В общем-то, с пещерой нам всем повезло. Вход в неё заламывался под острым углом, что спасало от задувания ветра снаружи, а где-то под сводом, в самой его темноте, находились разломы в породе – небольшие щели, которые создавали естественную вытяжку, и дым от костра всегда уходил наверх.
Нас было четверо: Нефёдыч и Светлана здесь появились до меня, а очевидцем прибытия Якоба стал уже я сам – этого белёсого борова в длинной чёрной рясе мы тогда еле доволокли втроём. Якоб, когда очнулся, стал истово осенять крестным знамением себя, нас и внутреннее пространство пещеры. При этом он что-то лопотал на грубоватой на слух смеси немецкого и английского. Похоже, этот парень, а ему на вид было лет двадцать – двадцать пять, прибыл сюда прямиком из средневековой монашеской кельи. Мы с Нефёдычем это смекнули сразу и оставили Якоба в покое на то время, пока он будет договариваться с «демонами» в своей голове.
А вот Нефёдыч и Светлана являлись моими соотечественниками, правда, из тридцатых годов двадцатого века. Нефёдыч был ученым, причём явно выходцем из военной среды, а Светлана… – она одинаково походила и на медсестру, и на лаборантку, и на библиотекаршу. Сама она о себе ничего не рассказывала, да и Нефёдыч на подобные расспросы не отвечал тоже. Но я чувствовал, что их двоих связывает не только одно время, из которого они вышли, но и какая-то общая тайна.
Лет Нефёдычу было за пятьдесят, а Светлане – под сорок. Внешность у неё была заурядная – как говорится, пройдёшь десять раз мимо и не заметишь. Но то ж в городской сутолоке, а здесь она была единственной женщиной, и внимание противоположного пола ей было гарантировано.
Питались мы слизнями – этих отвратительных на вид тварей, размером с половину молочной сосиски, мы снимали со стен пещеры. Они выползали из небольшого солоноватого озерца, что располагалось метрах в двадцати ниже по пещерной галерее. Слизни были клейковатыми и по вкусу походили на слабосолёные маслянистые грибы, но по первости я с трудом преодолевал омерзение и рвотный рефлекс, когда утолял ими голод. Я даже пытался их жарить на костре, но, как и предупреждал меня Нефёдыч, получилось только хуже. За тарелку горячего супа я, пожалуй, готов был тогда убить, да вот только ближайшая ко мне кухня или столовая находились неизвестно где.
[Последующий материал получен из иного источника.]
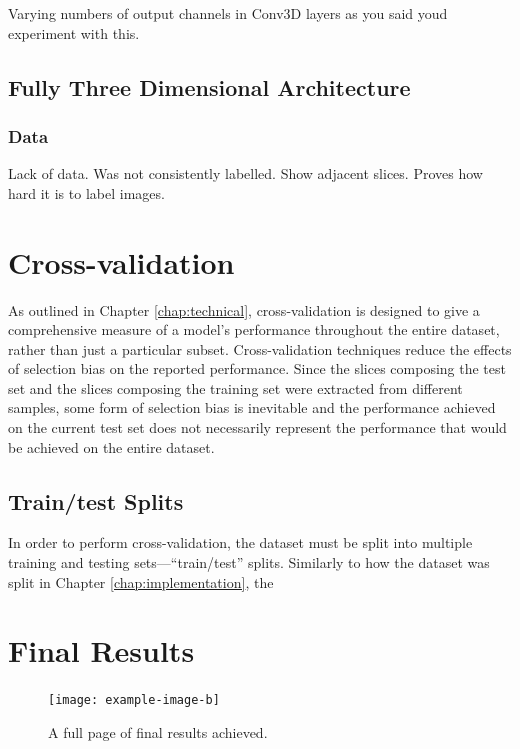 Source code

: Varying numbers of output channels in Conv3D layers as you said youd experiment with this.

\subsection{Fully Three Dimensional Architecture}

\subsubsection{Data}

Lack of data. Was not consistently labelled. Show adjacent slices. Proves how hard it is to label images.

\section{Cross-validation}
\label{sec:evalcrossval}

As outlined in Chapter \ref{chap:technical}, cross-validation is designed to give a comprehensive measure of a model's performance throughout the entire dataset, rather than just a particular subset. Cross-validation techniques reduce the effects of selection bias on the reported performance. Since the slices composing the test set and the slices composing the training set were extracted from different samples, some form of selection bias is inevitable and the performance achieved on the current test set does not necessarily represent the performance that would be achieved on the entire dataset.

\subsection{Train/test Splits}

In order to perform cross-validation, the dataset must be split into multiple training and testing sets---``train/test'' splits. Similarly to how the dataset was split in Chapter \ref{chap:implementation}, the

\section{Final Results}

\begin{figure}[!p]
    \centering
    \texttt{[image: example-image-b]}
    \caption{A full page of final results achieved.}
    \label{fig:finalresults}
\end{figure}

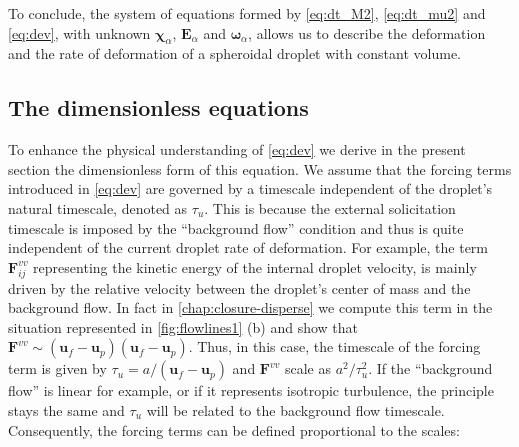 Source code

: To conclude, the system of equations formed by \ref{eq:dt_M2}, \ref{eq:dt_mu2} and \ref{eq:dev}, with unknown $\bm\chi_\alpha$, $\textbf{E}_\alpha$ and $\bm\omega_\alpha$, allows us to describe the deformation and the rate of deformation of a spheroidal droplet with constant volume.

\subsection{The dimensionless equations}


To enhance the physical understanding of \ref{eq:dev} we derive in the present section the dimensionless form of this equation. 
We assume that the forcing terms introduced in \ref{eq:dev} are governed by a timescale independent of the droplet's natural timescale, denoted as $\tau_u$. 
This is because the external solicitation timescale is imposed by the ``background flow'' condition and thus is quite independent of the current droplet rate of deformation. 
For example, the term $\textbf{F}_{ij}^{vv}$ representing the kinetic energy of the internal droplet velocity, is mainly driven by the relative velocity between the droplet's center of mass and the background flow. 
In fact in \ref{chap:closure-disperse} we compute this term in the situation represented in \ref{fig:flowlines1} (b) and show that $ \textbf{F}^{vv}\sim (\textbf{u}_f - \textbf{u}_p)(\textbf{u}_f - \textbf{u}_p)$. 
Thus, in this case, the timescale of the forcing term is given by $\tau_u = a /(\textbf{u}_f - \textbf{u}_p)$ and $\textbf{F}^{vv}$ scale as $a^2/\tau_u^2$. 
If the ``background flow'' is linear for example,  or if it represents isotropic turbulence, the principle stays the same and $\tau_u$ will be related to the background flow timescale. 
Consequently, the forcing terms can be defined proportional to the scales: 
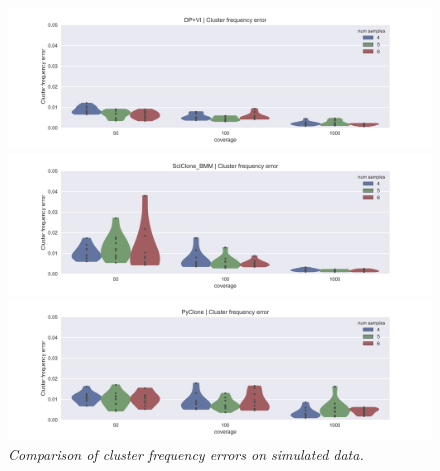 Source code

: \documentclass[11pt]{article}
\begin{document}
\begin{figure}[H]
\vspace{-0.25in}
\centerline{\includegraphics[scale=0.75]{DPVI_CFE.png}}
\centerline{\includegraphics[scale=0.75]{SciClone_CFE.png}}
\centerline{\includegraphics[scale=0.75]{PyClone_CFE.png}}
\caption{\emph{Comparison of cluster frequency errors on simulated data.}}
\label{fig:SimCFE}
\end{figure}
\end{document}
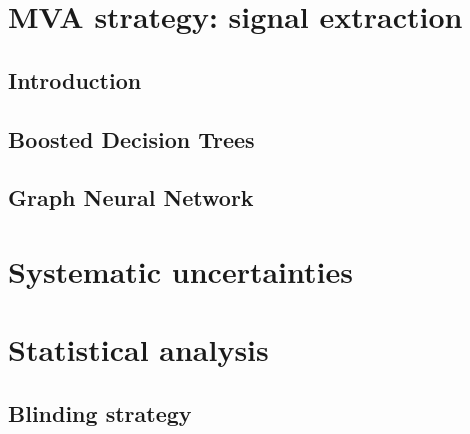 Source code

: \documentclass[NOTE, atlasdraft=true, texlive=2016, UKenglish]{atlasdoc}
\begin{document}
\FloatBarrier
\section{MVA strategy: signal extraction}
\label{sec:mva}
\subsection{Introduction}%
\label{sec:mva_intro}

\subsection{Boosted Decision Trees}%
\label{sec:mva_bdt}

\subsection{Graph Neural Network}%
\label{sec:mva_gnn}



\FloatBarrier
\section{Systematic uncertainties}%
\label{sec:systematics}



\FloatBarrier
\section{Statistical analysis}%
\label{sec:stats}

\subsection{Blinding strategy}%
\label{sec:blinding}

\end{document}
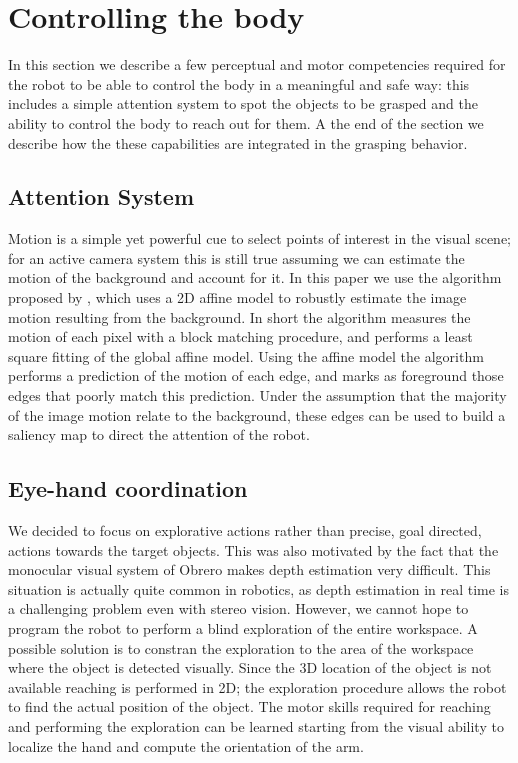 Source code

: \section{Controlling the body}
\label{sec:controlling}
%
In this section we describe a few perceptual and motor competencies required
for the robot to be able to control the body in a meaningful and safe way:
this includes a simple attention system to spot the objects to be grasped
and the ability to control the body to reach out for them. A the end of the
section we describe how the these capabilities are integrated in the grasping
behavior.
%
\subsection{Attention System}
Motion is a simple yet powerful cue to select points of interest
in the visual scene; for an active camera system this is still
true assuming we can estimate the motion of the background and
account for it. In this paper we use the algorithm proposed by
\cite{kemp-thesis}, which uses a 2D affine model to robustly
estimate the image motion resulting from the background. In short
the algorithm measures the motion of each pixel with a block
matching procedure, and performs a least square fitting of the
global affine model. Using the affine model the algorithm performs
a prediction of the motion of each edge, and marks as foreground
those edges that poorly match this prediction. Under the
assumption that the majority of the image motion relate to the
background, these edges can be used to build a saliency map to
direct the attention of the robot.
%
\subsection{Eye-hand coordination}
We decided to focus on explorative
actions rather than precise, goal directed, actions towards the target objects.
This was also motivated by the fact that the monocular visual system of Obrero
makes depth estimation very difficult. This situation is actually quite common
in robotics, as depth estimation in real time is a challenging problem even with
stereo vision.
However, we cannot hope to program the robot to perform
a blind exploration of the entire workspace. A possible solution is to
constran the exploration to the area of the workspace where the object is
detected visually. Since the 3D location of the object is not available reaching
is performed in 2D; the exploration procedure allows the robot to find the actual
position of the object. The motor skills required for reaching and performing
the exploration can be learned starting from the visual ability
to localize the hand and compute the orientation of the arm.
%
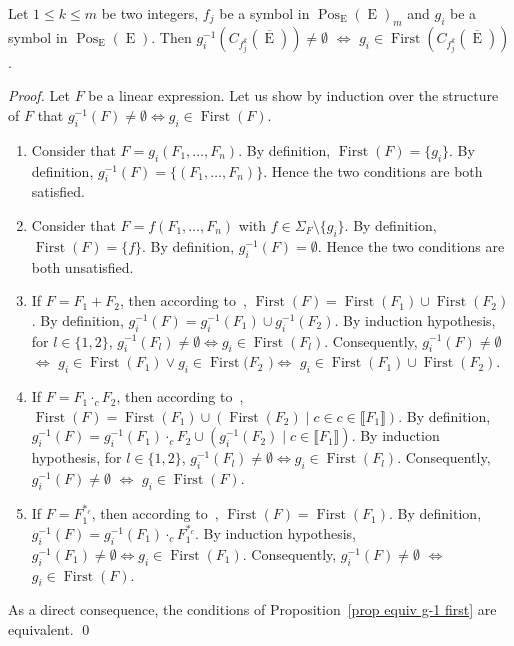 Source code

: \documentclass{llncs}
\def\Po#1#2{\Pos_{#1}{(#2)}}
\DeclareMathOperator{\E}{E}
\DeclareMathOperator{\First}{First}
\DeclareMathOperator{\Pos}{Pos}
\def\b#1{\overline{#1}}
\begin{document}
\begin{proposition}\label{prop equiv g-1 first}
Let $1\leq k\leq m$ be two integers, $f_j$ be a symbol in $\Po{\E}{\E}_m$ and $g_i$ be a symbol in $\Po{\E}{\E}$. Then $g_i^{-1}(C_{f^k_j}(\b \E))\neq\emptyset$ $\Leftrightarrow$ $g_i \in \First(C_{f^k_j}(\b \E))$.
\end{proposition}
\begin{proof}
  Let $F$ be a linear expression. Let us show by induction over the structure of $F$ that $g_i^{-1}(F)\neq\emptyset \Leftrightarrow g_i \in \First(F)$.
  \begin{enumerate}
    \item Consider that $F=g_i(F_1,\ldots,F_n)$. By definition, $\First(F)=\{g_i\}$. By definition, $g_i^{-1}(F)=\{(F_1,\ldots,F_n)\}$. Hence the two conditions are both satisfied.
    \item Consider that $F=f(F_1,\ldots,F_n)$ with $f\in\Sigma_F\setminus\{ g_i\}$. By definition, $\First(F)=\{f\}$. By definition, $g_i^{-1}(F)=\emptyset$. Hence the two conditions are both unsatisfied.
    \item If $F=F_1+F_2$, then according to~\cite{lata}, $\First(F)=\First(F_1)\cup \First(F_2)$. By definition, $g_i^{-1}(F)=g_i^{-1}(F_1)\cup g_i^{-1}(F_2)$. By induction hypothesis, for $l\in\{1,2\}$, $g_i^{-1}(F_l)\neq\emptyset \Leftrightarrow g_i \in \First(F_l)$. Consequently, $g_i^{-1}(F)\neq\emptyset$ $\Leftrightarrow$ $g_i \in \First(F_1)\vee g_i \in \First(F_2$ $)\Leftrightarrow$ $g_i \in \First(F_1)\cup\First(F_2)$.
    \item If $F=F_1\cdot_c F_2$, then according to~\cite{lata}, $\First(F)=\First(F_1)\cup (\First(F_2)\mid c\in c\in\llbracket F_1\rrbracket)$. By definition, $g_i^{-1}(F)=g_i^{-1}(F_1)\cdot_c F_2\cup (g_i^{-1}(F_2)\mid c\in\llbracket F_1\rrbracket)$. By induction hypothesis, for $l\in\{1,2\}$, $g_i^{-1}(F_l)\neq\emptyset \Leftrightarrow g_i \in \First(F_l)$. Consequently, $g_i^{-1}(F)\neq\emptyset$ $\Leftrightarrow$ $g_i \in \First(F)$.
    \item If $F=F_1^{*_c}$, then according to~\cite{lata}, $\First(F)=\First(F_1)$. By definition, $g_i^{-1}(F)=g_i^{-1}(F_1)\cdot_c F_1^{*_c}$. By induction hypothesis, $g_i^{-1}(F_1)\neq\emptyset \Leftrightarrow g_i \in \First(F_1)$. Consequently, $g_i^{-1}(F)\neq\emptyset$ $\Leftrightarrow$ $g_i \in \First(F)$.
  \end{enumerate}  
  As a direct consequence, the conditions of Proposition~\ref{prop equiv g-1 first} are equivalent.
  \qed
\end{proof} 
\end{document}
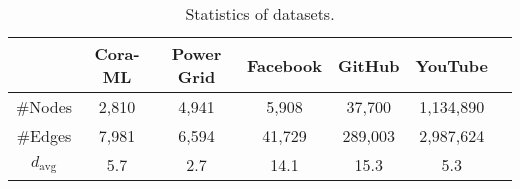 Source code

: \begin{table}[!tb]
\centering
\caption{Statistics of datasets.}
\resizebox{\columnwidth}{!} {
\begin{tabular}{ccccccc}
\toprule
    & Cora-ML 
    & Power Grid 
    & Facebook 
    & GitHub 
    & YouTube
    \\
\midrule
\#Nodes  
& 2,810   
& 4,941    
& 5,908    
& 37,700    
& 1,134,890  
\\
\#Edges  
& 7,981    
& 6,594    
& 41,729   
& 289,003   
& 2,987,624  
\\
$d_{\text{avg}}$ 
& 5.7     
& 2.7      
& 14.1     
& 15.3      
& 5.3        
\\
\bottomrule
\end{tabular} }
\label{table:datasets}
\end{table}
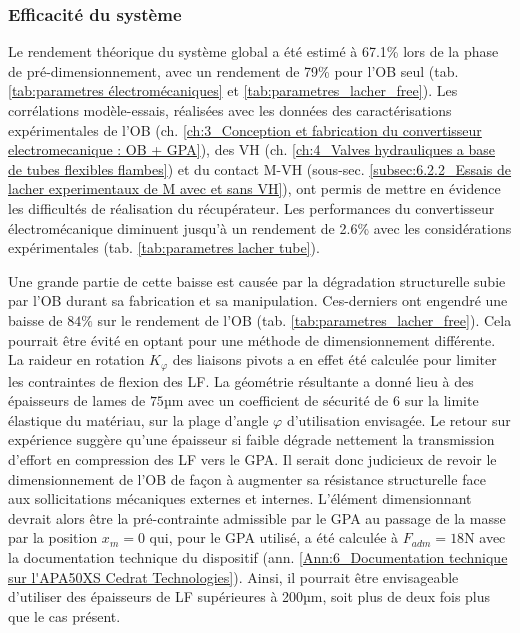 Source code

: 		\subsubsection{Efficacité du système}
		\label{subsec:6.4.2.b}
Le rendement théorique du système global a été estimé à 67.1\% lors de la phase de pré-dimensionnement, avec un rendement de 79\% pour l'OB seul (tab. \ref{tab:parametres électromécaniques} et \ref{tab:parametres_lacher_free}). Les corrélations modèle-essais, réalisées avec les données des caractérisations expérimentales de l'OB (ch. \ref{ch:3_Conception et fabrication du convertisseur electromecanique : OB + GPA}), des VH (ch. \ref{ch:4_Valves hydrauliques a base de tubes flexibles flambes}) et du contact M-VH (sous-sec. \ref{subsec:6.2.2_Essais de lacher experimentaux de M avec et sans VH}), ont permis de mettre en évidence les difficultés de réalisation du récupérateur. Les performances du convertisseur électromécanique diminuent jusqu'à un rendement de 2.6\% avec les considérations expérimentales (tab. \ref{tab:parametres lacher tube}).

Une grande partie de cette baisse est causée par la dégradation structurelle subie par l'OB durant sa fabrication et sa manipulation. Ces-derniers ont engendré une baisse de $84\%$ sur le rendement de l'OB (tab. \ref{tab:parametres_lacher_free}). Cela pourrait être évité en optant pour une méthode de dimensionnement différente. La raideur en rotation $K_{\varphi}$ des liaisons pivots a en effet été calculée pour limiter les contraintes de flexion des LF. La géométrie résultante a donné lieu à des épaisseurs de lames de $75$µm avec un coefficient de sécurité de 6 sur la limite élastique du matériau, sur la plage d'angle $\varphi$ d'utilisation envisagée. Le retour sur expérience suggère qu'une épaisseur si faible dégrade nettement la transmission d'effort en compression des LF vers le GPA. Il serait donc judicieux de revoir le dimensionnement de l'OB de façon à augmenter sa résistance structurelle face aux sollicitations mécaniques externes et internes. L’élément dimensionnant devrait alors être la pré-contrainte admissible par le GPA au passage de la masse par la position $x_m=0$ qui, pour le GPA utilisé, a été calculée à $F_{adm}=18$N avec la documentation technique du dispositif (ann. \ref{Ann:6_Documentation technique sur l'APA50XS Cedrat Technologies}). Ainsi, il pourrait être envisageable d'utiliser des épaisseurs de LF supérieures à 200µm, soit plus de deux fois plus que le cas présent.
Впрочем, человек привыкает ко всему, привык и я…
В десяти минутах ходьбы от пещеры было место, которое Нефёдыч почему-то называл высохшим «болотом», хотя передвигаться по нему можно было без опаски, и признаков влаги там не наблюдалось вообще. На этом «болоте» мы собирали дрова для костра – одеревеневшие то ли водоросли, то ли корни, которые причудливо переплетённой сетью покрывали всю его поверхность. Этот хворост отделялся целыми пластами, поднимая вверх облака мельчайшей пыли, но зато прекрасно и долго горел. Минусом этих дров было только то, что их форма не позволяла соорудить факел, поэтому рядом с озерцом нам для освещения пришлось разводить ещё один костёр.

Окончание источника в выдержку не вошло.